• **Listed entries**:
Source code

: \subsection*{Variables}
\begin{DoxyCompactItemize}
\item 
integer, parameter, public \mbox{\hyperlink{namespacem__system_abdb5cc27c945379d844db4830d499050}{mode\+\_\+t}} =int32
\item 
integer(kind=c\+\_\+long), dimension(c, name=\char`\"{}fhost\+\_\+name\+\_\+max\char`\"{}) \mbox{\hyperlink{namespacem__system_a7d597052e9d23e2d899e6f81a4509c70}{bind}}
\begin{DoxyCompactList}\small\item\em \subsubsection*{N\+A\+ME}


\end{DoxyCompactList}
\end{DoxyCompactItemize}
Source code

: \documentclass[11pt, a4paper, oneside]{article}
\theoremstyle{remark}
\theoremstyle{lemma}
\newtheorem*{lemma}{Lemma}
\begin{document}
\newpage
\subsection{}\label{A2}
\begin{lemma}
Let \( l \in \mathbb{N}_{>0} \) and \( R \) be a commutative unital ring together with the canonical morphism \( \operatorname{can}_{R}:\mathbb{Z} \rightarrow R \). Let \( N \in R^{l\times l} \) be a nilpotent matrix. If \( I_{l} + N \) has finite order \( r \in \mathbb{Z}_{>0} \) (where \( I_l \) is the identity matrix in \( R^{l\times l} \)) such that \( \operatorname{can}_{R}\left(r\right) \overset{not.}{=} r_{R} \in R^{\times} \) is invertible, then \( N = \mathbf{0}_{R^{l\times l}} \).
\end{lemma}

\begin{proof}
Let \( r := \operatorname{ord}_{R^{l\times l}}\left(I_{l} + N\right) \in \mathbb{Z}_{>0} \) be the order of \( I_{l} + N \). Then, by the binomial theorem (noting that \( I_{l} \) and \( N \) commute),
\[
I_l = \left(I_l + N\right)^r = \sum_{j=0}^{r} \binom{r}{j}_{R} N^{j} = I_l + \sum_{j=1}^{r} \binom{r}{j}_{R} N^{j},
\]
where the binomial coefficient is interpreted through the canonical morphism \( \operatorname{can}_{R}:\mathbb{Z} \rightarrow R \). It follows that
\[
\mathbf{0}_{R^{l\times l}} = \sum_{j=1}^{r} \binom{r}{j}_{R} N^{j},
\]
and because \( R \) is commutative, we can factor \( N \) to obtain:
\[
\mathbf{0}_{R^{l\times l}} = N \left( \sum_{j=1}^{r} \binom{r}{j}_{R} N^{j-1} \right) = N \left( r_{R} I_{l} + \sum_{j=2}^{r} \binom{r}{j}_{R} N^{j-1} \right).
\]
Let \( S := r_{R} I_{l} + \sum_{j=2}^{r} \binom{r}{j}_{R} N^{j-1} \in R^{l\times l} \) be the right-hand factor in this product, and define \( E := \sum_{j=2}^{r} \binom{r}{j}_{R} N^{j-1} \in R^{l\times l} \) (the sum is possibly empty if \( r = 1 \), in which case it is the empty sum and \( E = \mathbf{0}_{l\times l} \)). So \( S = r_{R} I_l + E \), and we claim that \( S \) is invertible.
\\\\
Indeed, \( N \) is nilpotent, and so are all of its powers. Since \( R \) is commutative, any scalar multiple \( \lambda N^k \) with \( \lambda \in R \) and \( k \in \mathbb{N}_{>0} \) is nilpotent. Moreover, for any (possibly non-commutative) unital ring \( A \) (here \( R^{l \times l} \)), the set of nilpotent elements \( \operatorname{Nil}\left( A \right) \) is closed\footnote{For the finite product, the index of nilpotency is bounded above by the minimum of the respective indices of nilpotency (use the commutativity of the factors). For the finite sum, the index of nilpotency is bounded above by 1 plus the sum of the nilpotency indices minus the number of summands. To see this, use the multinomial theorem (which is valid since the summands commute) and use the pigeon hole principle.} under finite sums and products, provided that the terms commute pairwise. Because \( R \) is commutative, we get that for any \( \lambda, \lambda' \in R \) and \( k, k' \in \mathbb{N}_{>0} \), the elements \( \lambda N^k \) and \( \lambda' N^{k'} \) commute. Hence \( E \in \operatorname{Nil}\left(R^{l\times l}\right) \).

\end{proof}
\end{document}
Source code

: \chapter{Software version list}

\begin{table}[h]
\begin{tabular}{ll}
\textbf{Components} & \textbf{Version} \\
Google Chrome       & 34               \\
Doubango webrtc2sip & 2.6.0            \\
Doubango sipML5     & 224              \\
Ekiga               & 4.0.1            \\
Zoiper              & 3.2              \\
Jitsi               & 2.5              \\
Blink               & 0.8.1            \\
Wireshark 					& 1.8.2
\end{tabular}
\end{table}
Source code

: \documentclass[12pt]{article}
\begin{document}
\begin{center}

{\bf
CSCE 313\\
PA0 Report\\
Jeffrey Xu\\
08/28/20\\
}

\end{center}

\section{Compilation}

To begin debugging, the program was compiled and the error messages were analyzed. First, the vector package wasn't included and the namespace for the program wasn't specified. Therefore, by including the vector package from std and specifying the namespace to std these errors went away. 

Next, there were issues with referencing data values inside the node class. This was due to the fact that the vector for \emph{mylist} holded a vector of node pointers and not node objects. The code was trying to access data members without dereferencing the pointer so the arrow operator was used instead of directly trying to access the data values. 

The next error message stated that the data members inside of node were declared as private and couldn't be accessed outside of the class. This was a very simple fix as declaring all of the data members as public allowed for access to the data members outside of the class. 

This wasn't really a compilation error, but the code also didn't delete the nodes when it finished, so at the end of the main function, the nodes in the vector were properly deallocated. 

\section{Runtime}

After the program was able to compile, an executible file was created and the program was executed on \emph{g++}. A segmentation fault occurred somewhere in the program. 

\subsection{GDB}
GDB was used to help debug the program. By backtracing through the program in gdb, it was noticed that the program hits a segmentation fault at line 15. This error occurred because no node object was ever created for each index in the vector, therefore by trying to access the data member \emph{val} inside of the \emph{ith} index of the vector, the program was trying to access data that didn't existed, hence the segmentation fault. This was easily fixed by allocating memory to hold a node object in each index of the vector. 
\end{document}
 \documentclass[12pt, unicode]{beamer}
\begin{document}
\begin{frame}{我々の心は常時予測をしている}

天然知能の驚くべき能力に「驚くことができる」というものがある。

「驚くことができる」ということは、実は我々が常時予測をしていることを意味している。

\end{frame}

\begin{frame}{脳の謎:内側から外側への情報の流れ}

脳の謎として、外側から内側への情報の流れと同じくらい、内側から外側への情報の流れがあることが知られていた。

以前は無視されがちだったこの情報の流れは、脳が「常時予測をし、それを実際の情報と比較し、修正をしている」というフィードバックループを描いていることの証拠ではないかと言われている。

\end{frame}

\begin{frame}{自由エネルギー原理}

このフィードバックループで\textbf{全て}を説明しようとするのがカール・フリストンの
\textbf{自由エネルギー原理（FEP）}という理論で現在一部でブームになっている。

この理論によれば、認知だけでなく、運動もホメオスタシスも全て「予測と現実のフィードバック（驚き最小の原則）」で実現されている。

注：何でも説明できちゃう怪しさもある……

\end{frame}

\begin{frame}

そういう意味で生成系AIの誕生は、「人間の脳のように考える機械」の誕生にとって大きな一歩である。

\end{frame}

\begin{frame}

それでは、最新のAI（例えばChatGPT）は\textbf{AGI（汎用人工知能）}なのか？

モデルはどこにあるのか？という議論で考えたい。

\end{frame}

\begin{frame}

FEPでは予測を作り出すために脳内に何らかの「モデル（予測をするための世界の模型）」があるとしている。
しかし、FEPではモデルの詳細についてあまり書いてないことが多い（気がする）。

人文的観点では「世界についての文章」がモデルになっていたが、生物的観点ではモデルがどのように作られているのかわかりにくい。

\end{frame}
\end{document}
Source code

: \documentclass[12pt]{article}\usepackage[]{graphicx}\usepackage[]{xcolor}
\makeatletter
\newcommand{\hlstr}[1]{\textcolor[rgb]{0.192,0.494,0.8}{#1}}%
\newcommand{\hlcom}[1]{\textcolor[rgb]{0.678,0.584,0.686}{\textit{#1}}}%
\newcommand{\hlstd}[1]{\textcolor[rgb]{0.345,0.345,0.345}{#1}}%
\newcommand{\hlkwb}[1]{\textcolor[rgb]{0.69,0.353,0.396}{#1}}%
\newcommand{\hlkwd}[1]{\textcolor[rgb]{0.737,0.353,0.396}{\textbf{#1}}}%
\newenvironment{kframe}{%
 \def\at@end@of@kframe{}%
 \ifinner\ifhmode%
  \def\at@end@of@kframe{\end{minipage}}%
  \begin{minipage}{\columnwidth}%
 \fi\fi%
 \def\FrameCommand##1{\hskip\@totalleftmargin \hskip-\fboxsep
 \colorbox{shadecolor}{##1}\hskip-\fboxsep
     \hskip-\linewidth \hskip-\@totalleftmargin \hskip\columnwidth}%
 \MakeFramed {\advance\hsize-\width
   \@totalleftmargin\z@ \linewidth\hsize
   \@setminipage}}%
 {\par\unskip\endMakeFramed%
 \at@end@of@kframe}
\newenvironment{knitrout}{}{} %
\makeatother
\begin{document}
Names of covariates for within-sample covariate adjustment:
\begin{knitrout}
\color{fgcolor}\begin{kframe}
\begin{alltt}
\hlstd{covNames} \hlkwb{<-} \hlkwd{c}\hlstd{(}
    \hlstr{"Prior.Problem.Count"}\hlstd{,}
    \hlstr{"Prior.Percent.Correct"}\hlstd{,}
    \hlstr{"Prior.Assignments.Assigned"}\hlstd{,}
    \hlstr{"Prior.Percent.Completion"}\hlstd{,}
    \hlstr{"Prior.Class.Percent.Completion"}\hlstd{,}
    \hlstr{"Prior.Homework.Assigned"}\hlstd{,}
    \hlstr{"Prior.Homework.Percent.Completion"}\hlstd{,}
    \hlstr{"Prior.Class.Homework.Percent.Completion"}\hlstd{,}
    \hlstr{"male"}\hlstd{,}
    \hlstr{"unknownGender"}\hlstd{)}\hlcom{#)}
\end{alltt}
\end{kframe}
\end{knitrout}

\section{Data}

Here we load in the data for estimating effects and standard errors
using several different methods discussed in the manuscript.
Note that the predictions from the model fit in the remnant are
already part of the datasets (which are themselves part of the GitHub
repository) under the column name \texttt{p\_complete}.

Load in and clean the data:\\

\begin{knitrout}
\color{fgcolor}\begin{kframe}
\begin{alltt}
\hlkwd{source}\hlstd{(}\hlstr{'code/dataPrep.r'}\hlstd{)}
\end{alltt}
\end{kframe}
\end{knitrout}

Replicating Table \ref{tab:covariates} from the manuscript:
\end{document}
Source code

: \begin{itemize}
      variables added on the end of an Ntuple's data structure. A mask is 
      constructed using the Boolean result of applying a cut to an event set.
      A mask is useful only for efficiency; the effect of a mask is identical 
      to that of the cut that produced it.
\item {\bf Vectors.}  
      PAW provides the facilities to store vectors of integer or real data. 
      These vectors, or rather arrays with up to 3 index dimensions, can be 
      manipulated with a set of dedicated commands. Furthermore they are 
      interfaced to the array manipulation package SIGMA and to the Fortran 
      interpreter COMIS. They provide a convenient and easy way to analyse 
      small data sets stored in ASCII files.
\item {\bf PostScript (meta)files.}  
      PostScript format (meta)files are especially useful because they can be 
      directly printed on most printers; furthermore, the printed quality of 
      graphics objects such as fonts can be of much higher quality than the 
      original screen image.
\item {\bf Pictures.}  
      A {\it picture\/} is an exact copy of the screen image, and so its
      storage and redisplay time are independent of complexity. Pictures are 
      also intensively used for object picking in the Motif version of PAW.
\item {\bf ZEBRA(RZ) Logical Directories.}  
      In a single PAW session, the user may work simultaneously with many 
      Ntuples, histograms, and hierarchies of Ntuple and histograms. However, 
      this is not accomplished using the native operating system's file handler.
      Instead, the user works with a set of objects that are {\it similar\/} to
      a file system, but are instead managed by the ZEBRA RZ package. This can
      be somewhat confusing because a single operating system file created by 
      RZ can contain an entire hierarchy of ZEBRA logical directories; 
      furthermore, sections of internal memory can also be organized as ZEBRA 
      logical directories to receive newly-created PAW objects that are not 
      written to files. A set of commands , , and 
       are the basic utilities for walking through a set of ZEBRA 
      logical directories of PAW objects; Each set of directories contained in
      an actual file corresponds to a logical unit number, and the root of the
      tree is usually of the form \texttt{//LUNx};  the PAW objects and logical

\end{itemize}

• **Exercise prompt**: Report every line of the preceding listing where the string "occurred" occurs.

• **Task output**:
After the program was able to compile, an executible file was created and the program was executed on \emph{g++}. A segmentation fault occurred somewhere in the program. 
GDB was used to help debug the program. By backtracing through the program in gdb, it was noticed that the program hits a segmentation fault at line 15. This error occurred because no node object was ever created for each index in the vector, therefore by trying to access the data member \emph{val} inside of the \emph{ith} index of the vector, the program was trying to access data that didn't existed, hence the segmentation fault. This was easily fixed by allocating memory to hold a node object in each index of the vector. 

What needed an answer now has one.